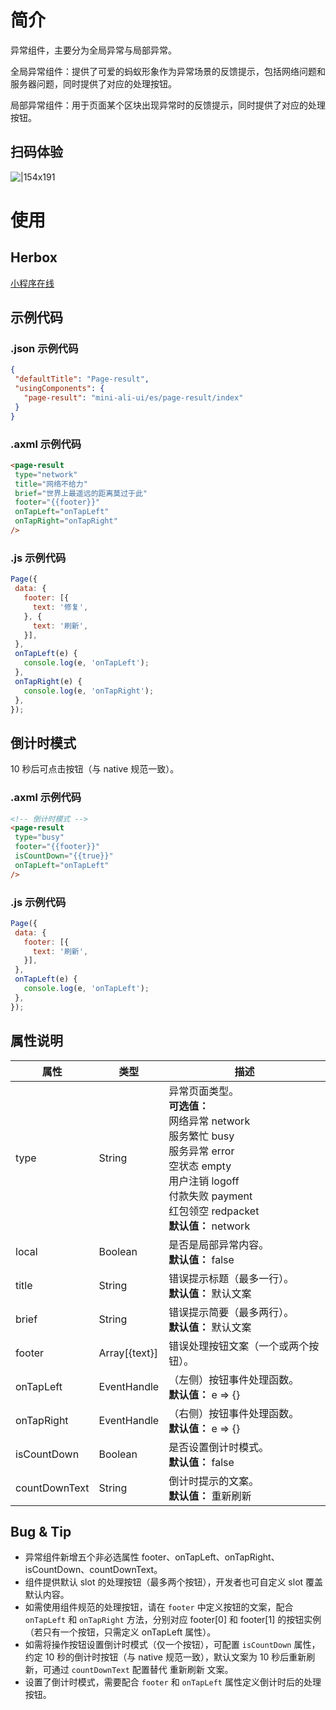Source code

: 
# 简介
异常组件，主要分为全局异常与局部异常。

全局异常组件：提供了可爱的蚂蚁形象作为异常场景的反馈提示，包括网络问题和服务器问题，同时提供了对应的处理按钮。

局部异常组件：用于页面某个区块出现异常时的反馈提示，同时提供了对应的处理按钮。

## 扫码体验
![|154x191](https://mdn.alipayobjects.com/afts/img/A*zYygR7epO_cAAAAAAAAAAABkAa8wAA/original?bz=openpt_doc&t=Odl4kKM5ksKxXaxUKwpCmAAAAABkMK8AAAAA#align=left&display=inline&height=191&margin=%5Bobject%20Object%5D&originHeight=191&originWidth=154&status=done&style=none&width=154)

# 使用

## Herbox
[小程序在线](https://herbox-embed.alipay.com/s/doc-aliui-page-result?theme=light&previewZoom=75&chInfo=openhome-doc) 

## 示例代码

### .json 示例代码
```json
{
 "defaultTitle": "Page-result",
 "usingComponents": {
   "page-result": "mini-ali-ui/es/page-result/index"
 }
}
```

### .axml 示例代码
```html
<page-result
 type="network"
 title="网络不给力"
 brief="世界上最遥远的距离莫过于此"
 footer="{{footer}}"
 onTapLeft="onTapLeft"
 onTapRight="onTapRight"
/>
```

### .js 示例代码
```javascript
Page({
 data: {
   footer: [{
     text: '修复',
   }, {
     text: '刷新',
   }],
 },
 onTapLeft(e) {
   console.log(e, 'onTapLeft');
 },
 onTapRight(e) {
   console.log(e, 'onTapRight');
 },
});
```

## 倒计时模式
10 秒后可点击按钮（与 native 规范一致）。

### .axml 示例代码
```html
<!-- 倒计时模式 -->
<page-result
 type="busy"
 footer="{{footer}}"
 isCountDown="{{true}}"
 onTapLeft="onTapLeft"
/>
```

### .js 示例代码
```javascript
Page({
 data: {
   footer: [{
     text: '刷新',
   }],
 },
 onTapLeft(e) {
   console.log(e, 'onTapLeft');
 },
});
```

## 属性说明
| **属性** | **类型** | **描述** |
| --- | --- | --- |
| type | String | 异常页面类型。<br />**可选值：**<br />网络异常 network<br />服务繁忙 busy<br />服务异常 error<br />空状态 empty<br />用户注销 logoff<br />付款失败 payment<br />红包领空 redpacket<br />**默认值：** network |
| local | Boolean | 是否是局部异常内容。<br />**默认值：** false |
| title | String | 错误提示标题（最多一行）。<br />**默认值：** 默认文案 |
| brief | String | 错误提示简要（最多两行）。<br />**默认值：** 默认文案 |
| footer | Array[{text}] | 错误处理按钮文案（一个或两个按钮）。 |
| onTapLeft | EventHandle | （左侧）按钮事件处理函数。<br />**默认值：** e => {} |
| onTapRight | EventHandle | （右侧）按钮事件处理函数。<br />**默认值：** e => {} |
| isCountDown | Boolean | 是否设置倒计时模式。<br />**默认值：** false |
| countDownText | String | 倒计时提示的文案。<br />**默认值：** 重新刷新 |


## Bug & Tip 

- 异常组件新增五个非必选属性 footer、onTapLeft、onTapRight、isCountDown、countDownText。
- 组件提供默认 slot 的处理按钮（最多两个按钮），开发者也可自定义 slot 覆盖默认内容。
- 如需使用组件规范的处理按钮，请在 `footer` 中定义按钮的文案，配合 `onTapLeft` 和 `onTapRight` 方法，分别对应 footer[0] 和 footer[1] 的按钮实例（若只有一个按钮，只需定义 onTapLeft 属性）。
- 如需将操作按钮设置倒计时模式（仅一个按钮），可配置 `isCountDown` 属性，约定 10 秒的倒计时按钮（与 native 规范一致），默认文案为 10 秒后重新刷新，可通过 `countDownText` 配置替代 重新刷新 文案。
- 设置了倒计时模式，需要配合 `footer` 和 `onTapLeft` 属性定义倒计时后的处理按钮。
********
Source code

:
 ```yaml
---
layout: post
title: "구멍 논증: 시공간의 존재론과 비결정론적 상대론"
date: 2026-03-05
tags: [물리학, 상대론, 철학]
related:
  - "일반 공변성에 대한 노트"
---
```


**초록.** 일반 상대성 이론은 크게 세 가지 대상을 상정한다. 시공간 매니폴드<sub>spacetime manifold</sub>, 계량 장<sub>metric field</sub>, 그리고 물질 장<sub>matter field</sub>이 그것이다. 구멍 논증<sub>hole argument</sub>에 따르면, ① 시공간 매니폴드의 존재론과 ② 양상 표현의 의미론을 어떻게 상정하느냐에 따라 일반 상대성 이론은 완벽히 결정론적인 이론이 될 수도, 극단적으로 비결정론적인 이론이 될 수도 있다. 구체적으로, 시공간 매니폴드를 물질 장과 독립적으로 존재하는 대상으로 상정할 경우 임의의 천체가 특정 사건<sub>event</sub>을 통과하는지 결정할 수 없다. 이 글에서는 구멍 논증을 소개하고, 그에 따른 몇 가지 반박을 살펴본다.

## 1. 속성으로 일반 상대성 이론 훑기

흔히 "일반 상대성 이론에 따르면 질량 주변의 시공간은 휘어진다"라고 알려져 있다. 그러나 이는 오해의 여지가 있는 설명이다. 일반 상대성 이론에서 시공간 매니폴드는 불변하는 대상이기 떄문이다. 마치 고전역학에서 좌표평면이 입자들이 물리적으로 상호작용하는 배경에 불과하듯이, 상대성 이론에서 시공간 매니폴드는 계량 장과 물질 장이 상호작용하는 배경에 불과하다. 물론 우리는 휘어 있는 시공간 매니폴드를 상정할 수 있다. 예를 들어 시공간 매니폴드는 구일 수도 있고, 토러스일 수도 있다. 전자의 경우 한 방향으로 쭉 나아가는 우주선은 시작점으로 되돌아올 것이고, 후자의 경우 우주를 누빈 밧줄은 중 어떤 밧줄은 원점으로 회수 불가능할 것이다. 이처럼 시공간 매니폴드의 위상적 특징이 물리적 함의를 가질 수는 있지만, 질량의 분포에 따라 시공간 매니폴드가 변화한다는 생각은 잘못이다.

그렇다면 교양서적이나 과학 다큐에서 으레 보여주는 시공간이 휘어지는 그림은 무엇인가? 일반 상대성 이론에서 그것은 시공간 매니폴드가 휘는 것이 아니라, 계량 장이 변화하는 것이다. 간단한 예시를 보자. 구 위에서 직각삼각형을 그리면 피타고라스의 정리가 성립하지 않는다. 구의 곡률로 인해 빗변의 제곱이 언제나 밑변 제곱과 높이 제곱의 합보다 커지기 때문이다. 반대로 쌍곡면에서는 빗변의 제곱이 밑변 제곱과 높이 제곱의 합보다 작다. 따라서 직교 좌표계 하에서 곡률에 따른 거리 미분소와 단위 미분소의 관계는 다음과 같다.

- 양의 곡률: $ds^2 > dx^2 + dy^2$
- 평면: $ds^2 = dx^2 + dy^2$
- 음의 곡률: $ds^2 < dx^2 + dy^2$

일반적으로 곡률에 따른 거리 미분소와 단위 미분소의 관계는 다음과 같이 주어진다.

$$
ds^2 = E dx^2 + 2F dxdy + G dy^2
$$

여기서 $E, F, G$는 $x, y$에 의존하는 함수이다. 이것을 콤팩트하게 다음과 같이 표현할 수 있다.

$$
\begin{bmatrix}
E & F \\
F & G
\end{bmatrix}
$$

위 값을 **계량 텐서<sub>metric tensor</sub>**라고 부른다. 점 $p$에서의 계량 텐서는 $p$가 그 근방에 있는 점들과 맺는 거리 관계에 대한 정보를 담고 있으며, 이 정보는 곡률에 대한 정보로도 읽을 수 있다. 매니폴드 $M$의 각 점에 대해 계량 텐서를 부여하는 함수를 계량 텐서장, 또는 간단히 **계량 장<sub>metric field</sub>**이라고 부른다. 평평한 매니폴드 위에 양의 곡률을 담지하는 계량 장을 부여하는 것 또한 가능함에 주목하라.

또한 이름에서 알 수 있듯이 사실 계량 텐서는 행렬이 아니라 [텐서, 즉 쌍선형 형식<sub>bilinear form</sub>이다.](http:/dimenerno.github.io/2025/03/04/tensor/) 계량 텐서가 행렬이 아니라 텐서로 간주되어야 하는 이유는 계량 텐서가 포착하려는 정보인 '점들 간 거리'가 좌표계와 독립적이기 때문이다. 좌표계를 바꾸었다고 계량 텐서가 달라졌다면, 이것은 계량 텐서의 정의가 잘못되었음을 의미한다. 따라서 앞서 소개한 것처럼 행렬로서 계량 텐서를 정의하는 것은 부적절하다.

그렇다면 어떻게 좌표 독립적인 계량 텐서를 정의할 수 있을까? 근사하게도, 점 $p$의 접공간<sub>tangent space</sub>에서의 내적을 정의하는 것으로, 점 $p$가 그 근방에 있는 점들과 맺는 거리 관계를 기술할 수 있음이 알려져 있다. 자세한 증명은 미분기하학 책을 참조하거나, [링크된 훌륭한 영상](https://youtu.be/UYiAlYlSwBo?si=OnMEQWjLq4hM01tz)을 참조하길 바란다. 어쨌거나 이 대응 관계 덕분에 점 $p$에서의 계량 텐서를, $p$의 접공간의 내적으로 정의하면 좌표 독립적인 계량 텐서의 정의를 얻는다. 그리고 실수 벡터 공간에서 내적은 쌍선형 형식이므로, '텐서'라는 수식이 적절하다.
********
Sift through the material above and copy the lines that contain the word "result".

[小程序在线](https://herbox-embed.alipay.com/s/doc-aliui-page-result?theme=light&previewZoom=75&chInfo=openhome-doc) 
 "defaultTitle": "Page-result",
   "page-result": "mini-ali-ui/es/page-result/index"
<page-result
<page-result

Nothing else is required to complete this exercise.